WASHINGTON — The year 2012 is about to expire. It was a blank in
my judgment — poof and it is gone. We have the same sorry vacuity
in the White House, bereft of a clue as to how to run the
government. Just now he is off to Hawaii to loll in the sun, having
left town leaving behind only questions as to how to avoid our
“fiscal cliff.” Yes, he wants to raise taxes on the two percent,
but how do we reduce the deficit and finish off the tax bill? He
has headed for the beach — and practically no one remarks on the
amateurism of it. The president is a poseur.
Not much more can be said for the rest of the leadership in
Washington, in Congress, in the media, strutting down the halls of
government. As year chases year, I have come to the conclusion that
this whole town is abundant with poseurs or worse. There is a
blandness to the Washington-New York City scene that is maddening
to anyone familiar with American history, a history filled with
great figures.
That is why I am lost in the personae and drama of
The Last Lion: Winston Spencer Churchill, Defender of the
Realm, 1940-1965 by William Manchester, deceased, and Paul
Reid, very much alive. The story chronicles Churchill waging World
War II, alone at first but with enough Americans and other
English-speaking people almost from the start to make it a book
about great Americans, great English-speaking people, and an
assortment of mediocrities, rogues, and heinous dictators to remind
readers of how lucky we are to live in lands where the love of
freedom keeps us civilized.
Halfway through the 1,182-page tome I encountered the estimable
Brian Lamb on C-SPAN the other night interviewing Paul Reid, the
unconventional author of Defender of the Realm.
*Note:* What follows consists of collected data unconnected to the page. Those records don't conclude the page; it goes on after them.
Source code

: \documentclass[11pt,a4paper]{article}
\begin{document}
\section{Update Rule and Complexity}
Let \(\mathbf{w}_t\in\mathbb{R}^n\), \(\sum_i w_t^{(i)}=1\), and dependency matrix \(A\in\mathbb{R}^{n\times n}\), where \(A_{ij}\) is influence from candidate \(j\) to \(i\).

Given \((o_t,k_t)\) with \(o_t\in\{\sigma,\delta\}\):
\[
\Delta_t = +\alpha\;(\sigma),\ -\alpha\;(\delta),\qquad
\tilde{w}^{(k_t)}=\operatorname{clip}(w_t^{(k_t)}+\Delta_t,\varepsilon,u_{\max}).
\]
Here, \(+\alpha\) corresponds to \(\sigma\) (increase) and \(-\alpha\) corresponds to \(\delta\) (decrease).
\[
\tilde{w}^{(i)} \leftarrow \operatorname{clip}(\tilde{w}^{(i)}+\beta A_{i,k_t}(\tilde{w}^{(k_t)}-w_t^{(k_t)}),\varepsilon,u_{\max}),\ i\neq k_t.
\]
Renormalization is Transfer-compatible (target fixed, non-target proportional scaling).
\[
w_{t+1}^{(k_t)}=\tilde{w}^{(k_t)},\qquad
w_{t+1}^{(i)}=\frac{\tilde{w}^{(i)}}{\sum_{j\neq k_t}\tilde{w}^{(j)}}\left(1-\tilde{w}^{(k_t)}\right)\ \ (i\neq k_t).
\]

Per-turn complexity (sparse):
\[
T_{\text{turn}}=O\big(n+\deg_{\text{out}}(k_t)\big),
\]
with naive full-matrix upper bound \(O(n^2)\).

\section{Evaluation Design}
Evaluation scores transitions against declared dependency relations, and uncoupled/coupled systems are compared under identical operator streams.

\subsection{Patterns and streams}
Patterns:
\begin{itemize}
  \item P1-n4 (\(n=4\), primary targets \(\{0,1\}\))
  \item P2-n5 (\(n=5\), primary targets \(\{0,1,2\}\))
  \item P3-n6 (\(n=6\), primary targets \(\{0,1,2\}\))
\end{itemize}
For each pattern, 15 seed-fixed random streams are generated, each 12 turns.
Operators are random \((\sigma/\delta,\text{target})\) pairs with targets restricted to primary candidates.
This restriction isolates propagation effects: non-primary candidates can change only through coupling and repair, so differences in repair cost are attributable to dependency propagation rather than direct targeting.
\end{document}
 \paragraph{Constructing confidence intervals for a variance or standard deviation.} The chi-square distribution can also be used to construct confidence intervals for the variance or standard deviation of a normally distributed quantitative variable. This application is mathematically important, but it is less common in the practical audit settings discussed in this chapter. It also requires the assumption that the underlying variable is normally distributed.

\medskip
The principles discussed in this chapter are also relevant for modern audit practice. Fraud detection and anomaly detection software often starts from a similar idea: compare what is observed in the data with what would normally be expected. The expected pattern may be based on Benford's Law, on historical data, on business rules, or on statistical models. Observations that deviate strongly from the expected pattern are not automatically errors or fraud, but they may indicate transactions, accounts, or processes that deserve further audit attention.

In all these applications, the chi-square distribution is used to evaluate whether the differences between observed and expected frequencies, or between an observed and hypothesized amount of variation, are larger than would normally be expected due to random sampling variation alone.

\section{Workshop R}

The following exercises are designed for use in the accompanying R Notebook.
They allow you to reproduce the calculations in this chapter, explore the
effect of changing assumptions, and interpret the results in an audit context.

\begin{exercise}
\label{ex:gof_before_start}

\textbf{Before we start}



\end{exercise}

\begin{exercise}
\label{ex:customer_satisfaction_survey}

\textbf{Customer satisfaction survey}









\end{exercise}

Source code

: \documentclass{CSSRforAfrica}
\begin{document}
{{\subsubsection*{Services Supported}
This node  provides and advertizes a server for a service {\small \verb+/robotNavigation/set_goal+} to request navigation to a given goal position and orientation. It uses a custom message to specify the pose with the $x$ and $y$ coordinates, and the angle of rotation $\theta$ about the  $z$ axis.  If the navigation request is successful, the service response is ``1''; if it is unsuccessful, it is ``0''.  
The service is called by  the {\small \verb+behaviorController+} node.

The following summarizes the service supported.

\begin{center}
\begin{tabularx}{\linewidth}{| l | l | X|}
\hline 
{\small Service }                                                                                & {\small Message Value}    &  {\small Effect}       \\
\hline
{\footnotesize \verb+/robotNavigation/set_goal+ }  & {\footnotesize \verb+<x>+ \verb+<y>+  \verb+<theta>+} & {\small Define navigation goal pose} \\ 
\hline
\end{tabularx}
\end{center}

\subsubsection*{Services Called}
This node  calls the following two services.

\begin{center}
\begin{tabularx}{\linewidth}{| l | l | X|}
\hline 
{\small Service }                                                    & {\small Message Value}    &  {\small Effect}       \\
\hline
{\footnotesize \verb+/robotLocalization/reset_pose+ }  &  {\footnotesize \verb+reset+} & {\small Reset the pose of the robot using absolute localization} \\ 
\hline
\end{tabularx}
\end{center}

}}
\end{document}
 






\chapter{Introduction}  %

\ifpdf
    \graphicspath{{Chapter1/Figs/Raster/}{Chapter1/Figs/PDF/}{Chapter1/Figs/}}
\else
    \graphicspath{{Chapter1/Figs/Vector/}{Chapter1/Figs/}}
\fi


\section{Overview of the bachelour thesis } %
Manchester, author of the first two volumes of The Last
Lion, got off to an enviable start with this Churchill trilogy
but went into physical decline before doing much more with the
third volume than elementary research. He did pick his friend Reid
to finish off the work, and we can be glad Manchester had an eye
for talent. Reid has done Manchester proud.
In his interview Reid serves up a tempting outline of his book
— watch it and my guess is you will want to read the book. Reid
has made minor mistakes in his laborious work, for instance,
calling Winchester College a “university” and saying the Welshman,
Aneurin Bevan, was the “administrator” of Britain’s National Health
Service. Nonetheless, I shall say it here and not be ashamed.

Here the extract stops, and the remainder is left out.